Derriford's ICU Secret Garden
If you would like to donate to keep our garden looking lovely, please visit the Plymouth Hospitals Charity donate page.
- Why do we love our Secret Garden?
- A resilience space for staff
- A chelsea garden
- Official opening of the Secret Garden
- What do people say about our Secret Garden?
Why do we love our Secret Garden?
Every year over 170,000 people are admitted into Intensive Care Units (ICU) in the UK. The individuals who survive their admission (75% approximately) are left with a collection of symptoms known as Post Intensive Care Syndrome (PICS). PICS is not a diagnosis but the beginning of a common language describing 3 domains of impairment seen after critical illness. These are physical impairment, cognitive impairment and psychological health problems.
Globally as medical care advances, mortality rates in ICU areas are reducing but this is leaving a growing population with a new burden of chronic ill health with over half of ICU survivors reporting impairment in two domains of PICS and a third in three.
ICU patients benefit from early psychological intervention, and ICU physical rehabilitation. The evidence is clear that early physical intervention in ICU is safe, feasible, improves functional outcomes, decreases ventilator days, reduces delirium and decreases ICU and hospital length of stay.
To that end it is imperative that ICU patients are given maximum exposure to rehabilitation during their ICU admission. The Secret Garden allows the whole inter-professional team to promote, enhance and facilitate rehabilitation in a non-clinical setting. Supporting patients and loved ones to feel normal and to engage with their rehabilitation needs and their future.
(Pictures below show the garden being utilised during the COVID-19 pandemic, prior to its transformation - see more below)
A resilience space for staff
A King’s Fund report on gardens and health, funded by the National Garden Scheme found that the mental health benefits of gardening were broad and diverse, with reductions in depression and anxiety and improved social functioning, emotional well-being and physical health. This garden offers University Hospital Plymouth NHS Trust the first ICU Rehabilitation space for patients, loved ones and staff in the south of the UK. This garden offers our staff a fresh air space for rest, in particular during the recent COVID-19 pandemic where the restrictions of personal protective equipment applied extra pressure to staff wellbeing.
A Chelsea Garden
In 2020, prior to its transformation, the Secret Garden was adorned with a flower arrangement which was destined for the 2020 RHS Chelsea Flower Show, following a donation by Yeo Valley and garden designer Tom Massey.
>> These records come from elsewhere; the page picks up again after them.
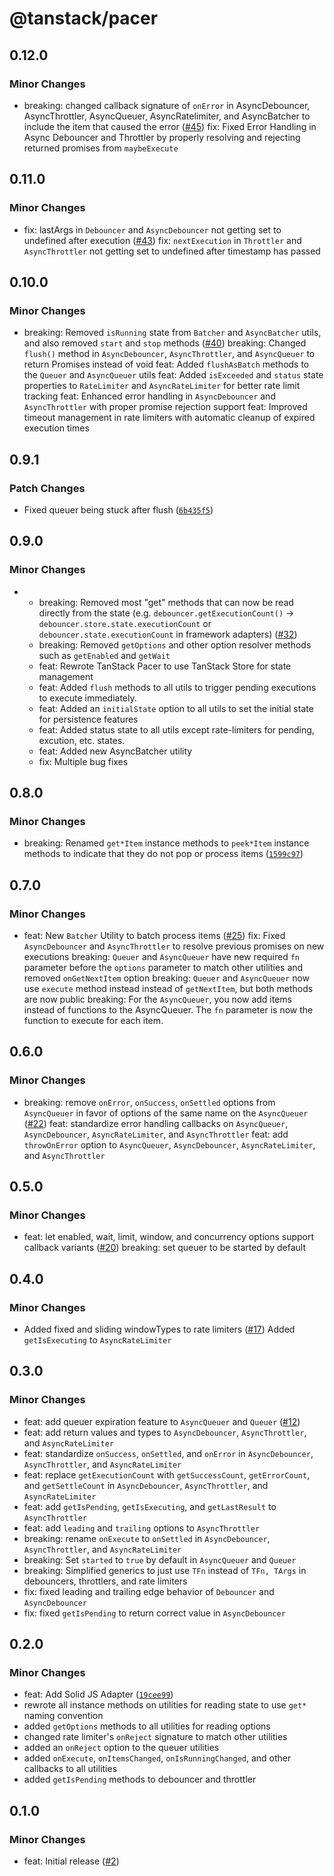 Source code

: # @tanstack/pacer

## 0.12.0

### Minor Changes

- breaking: changed callback signature of `onError` in AsyncDebouncer, AsyncThrottler, AsyncQueuer, AsyncRatelimiter, and AsyncBatcher to include the item that caused the error ([#45](https://github.com/TanStack/pacer/pull/45))
  fix: Fixed Error Handling in Async Debouncer and Throttler by properly resolving and rejecting returned promises from `maybeExecute`

## 0.11.0

### Minor Changes

- fix: lastArgs in `Debouncer` and `AsyncDebouncer` not getting set to undefined after execution ([#43](https://github.com/TanStack/pacer/pull/43))
  fix: `nextExecution` in `Throttler` and `AsyncThrottler` not getting set to undefined after timestamp has passed

## 0.10.0

### Minor Changes

- breaking: Removed `isRunning` state from `Batcher` and `AsyncBatcher` utils, and also removed `start` and `stop` methods ([#40](https://github.com/TanStack/pacer/pull/40))
  breaking: Changed `flush()` method in `AsyncDebouncer`, `AsyncThrottler`, and `AsyncQueuer` to return Promises instead of void
  feat: Added `flushAsBatch` methods to the `Queuer` and `AsyncQueuer` utils
  feat: Added `isExceeded` and `status` state properties to `RateLimiter` and `AsyncRateLimiter` for better rate limit tracking
  feat: Enhanced error handling in `AsyncDebouncer` and `AsyncThrottler` with proper promise rejection support
  feat: Improved timeout management in rate limiters with automatic cleanup of expired execution times

## 0.9.1

### Patch Changes

- Fixed queuer being stuck after flush ([`6b435f5`](https://github.com/TanStack/pacer/commit/6b435f53a628e4103b9a9589b61240896b85cf55))

## 0.9.0

### Minor Changes

- - breaking: Removed most "get" methods that can now be read directly from the state (e.g. `debouncer.getExecutionCount()` -> `debouncer.store.state.executionCount` or `debouncer.state.executionCount` in framework adapters) ([#32](https://github.com/TanStack/pacer/pull/32))
  - breaking: Removed `getOptions` and other option resolver methods such as `getEnabled` and `getWait`
  - feat: Rewrote TanStack Pacer to use TanStack Store for state management
  - feat: Added `flush` methods to all utils to trigger pending executions to execute immediately.
  - feat: Added an `initialState` option to all utils to set the initial state for persistence features
  - feat: Added status state to all utils except rate-limiters for pending, excution, etc. states.
  - feat: Added new AsyncBatcher utility
  - fix: Multiple bug fixes

## 0.8.0

### Minor Changes

- breaking: Renamed `get*Item` instance methods to `peek*Item` instance methods to indicate that they do not pop or process items ([`1599c97`](https://github.com/TanStack/pacer/commit/1599c9785f7496648a2b44274b839c7f784ce7f5))

## 0.7.0

### Minor Changes

- feat: New `Batcher` Utility to batch process items ([#25](https://github.com/TanStack/pacer/pull/25))
  fix: Fixed `AsyncDebouncer` and `AsyncThrottler` to resolve previous promises on new executions
  breaking: `Queuer` and `AsyncQueuer` have new required `fn` parameter before the `options` parameter to match other utilities and removed `onGetNextItem` option
  breaking: `Queuer` and `AsyncQueuer` now use `execute` method instead instead of `getNextItem`, but both methods are now public
  breaking: For the `AsyncQueuer`, you now add items instead of functions to the AsyncQueuer. The `fn` parameter is now the function to execute for each item.

## 0.6.0

### Minor Changes

- breaking: remove `onError`, `onSuccess`, `onSettled` options from `AsyncQueuer` in favor of options of the same name on the `AsyncQueuer` ([#22](https://github.com/TanStack/pacer/pull/22))
  feat: standardize error handling callbacks on `AsyncQueuer`, `AsyncDebouncer`, `AsyncRateLimiter`, and `AsyncThrottler`
  feat: add `throwOnError` option to `AsyncQueuer`, `AsyncDebouncer`, `AsyncRateLimiter`, and `AsyncThrottler`

## 0.5.0

### Minor Changes

- feat: let enabled, wait, limit, window, and concurrency options support callback variants ([#20](https://github.com/TanStack/pacer/pull/20))
  breaking: set queuer to be started by default

## 0.4.0

### Minor Changes

- Added fixed and sliding windowTypes to rate limiters ([#17](https://github.com/TanStack/pacer/pull/17))
  Added `getIsExecuting` to `AsyncRateLimiter`

## 0.3.0

### Minor Changes

- feat: add queuer expiration feature to `AsyncQueuer` and `Queuer` ([#12](https://github.com/TanStack/pacer/pull/12))
- feat: add return values and types to `AsyncDebouncer`, `AsyncThrottler`, and `AsyncRateLimiter`
- feat: standardize `onSuccess`, `onSettled`, and `onError` in `AsyncDebouncer`, `AsyncThrottler`, and `AsyncRateLimiter`
- feat: replace `getExecutionCount` with `getSuccessCount`, `getErrorCount`, and `getSettleCount` in `AsyncDebouncer`, `AsyncThrottler`, and `AsyncRateLimiter`
- feat: add `getIsPending`, `getIsExecuting`, and `getLastResult` to `AsyncThrottler`
- feat: add `leading` and `trailing` options to `AsyncThrottler`
- breaking: rename `onExecute` to `onSettled` in `AsyncDebouncer`, `AsyncThrottler`, and `AsyncRateLimiter`
- breaking: Set `started` to `true` by default in `AsyncQueuer` and `Queuer`
- breaking: Simplified generics to just use `TFn` instead of `TFn, TArgs` in debouncers, throttlers, and rate limiters
- fix: fixed leading and trailing edge behavior of `Debouncer` and `AsyncDebouncer`
- fix: fixed `getIsPending` to return correct value in `AsyncDebouncer`

## 0.2.0

### Minor Changes

- feat: Add Solid JS Adapter ([`19cee99`](https://github.com/TanStack/pacer/commit/19cee995d79bc16077c9a28fc5f6ab251d626e16))
- rewrote all instance methods on utilities for reading state to use `get*` naming convention
- added `getOptions` methods to all utilities for reading options
- changed rate limiter's `onReject` signature to match other utilities
- added an `onReject` option to the queuer utilities
- added `onExecute`, `onItemsChanged`, `onIsRunningChanged`, and other callbacks to all utilities
- added `getIsPending` methods to debouncer and throttler

## 0.1.0

### Minor Changes

- feat: Initial release ([#2](https://github.com/TanStack/pacer/pull/2))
Read more here.
Here's how it would've looked at RHS Chelsea Flower Show (see above)
We may be biased, but we think our secret Chelsea garden looked better! A huge thank you to Yeo Valley, Tom and the team
Official opening of the Secret Garden
On Friday 2 December the newly transformed ICU Secret Garden, the first of its kind in the south of England, was formally opened by former patient Andrew Heveren along with former patients, colleagues, our stakeholders and the people who worked tremendously hard to make this vision a reality.
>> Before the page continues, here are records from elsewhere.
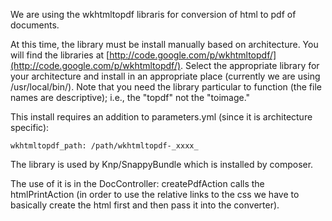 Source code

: We are using the wkhtmltopdf libraris for conversion of html to pdf of documents.

At this time, the library must be install manually based on architecture.  You will find the libraries at
[http://code.google.com/p/wkhtmltopdf/](http://code.google.com/p/wkhtmltopdf/).  Select the appropriate library for your architecture and install in an appropriate place (currently we are using /usr/local/bin/).
Note that you need the library particular to function (the file names are descriptive); i.e., the "topdf" not the "toimage."

This install requires an addition to parameters.yml (since it is architecture specific):

    wkhtmltopdf_path: /path/wkhtmltopdf-_xxxx_

The library is used by Knp/SnappyBundle which is installed by composer.

The use of it is in the DocController:  createPdfAction calls the htmlPrintAction (in order to use the relative links to the css we have to basically create the html first and then pass it into the converter). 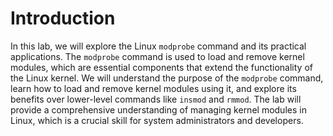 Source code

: # Introduction

In this lab, we will explore the Linux `modprobe` command and its practical applications. The `modprobe` command is used to load and remove kernel modules, which are essential components that extend the functionality of the Linux kernel. We will understand the purpose of the `modprobe` command, learn how to load and remove kernel modules using it, and explore its benefits over lower-level commands like `insmod` and `rmmod`. The lab will provide a comprehensive understanding of managing kernel modules in Linux, which is a crucial skill for system administrators and developers.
Now, a bespoke garden room has been constructed, fitted with specialist equipment including piped oxygen, power, skylights, floor-to-ceiling glass walls and bi-fold doors, which extend the room’s use to the outside area. Harnessing the positive healing power of nature, the garden itself has been created by Mark Lane, garden designer and the first BBC gardening presenter in a wheelchair.
The garden’s woodland theme will now provide patients with the opportunity to be amongst tailored plants and trees in a private, controlled yet non-clinical looking environment, whilst still being connected to the medical equipment that they require. Wide, smooth paths, custom benches, screens and raised flower beds provide a sensory space and the skylights and glass walls will allow very unwell patients to be exposed to nature. This will reduce the level of risk to all ICU patients whilst increasing their safety and most importantly improve the hospital stays of patients when they want to spend time outside.
All of this has been made possible by generous grants and donations to UHP’s official NHS Charity, including money from NHS Charities Together, as well as a substantial contribution from the Trust. An external team also came together and donated valuable time and resources to help make this project a reality, including the Trust’s Capital Projects team, lead designers Bailey Partnership, engineering consultancy Hoare Lea and Nevada Construction. Despite facing some challenges, all worked collaboratively to design, deliver and build this amazing place within the heart of the hospital.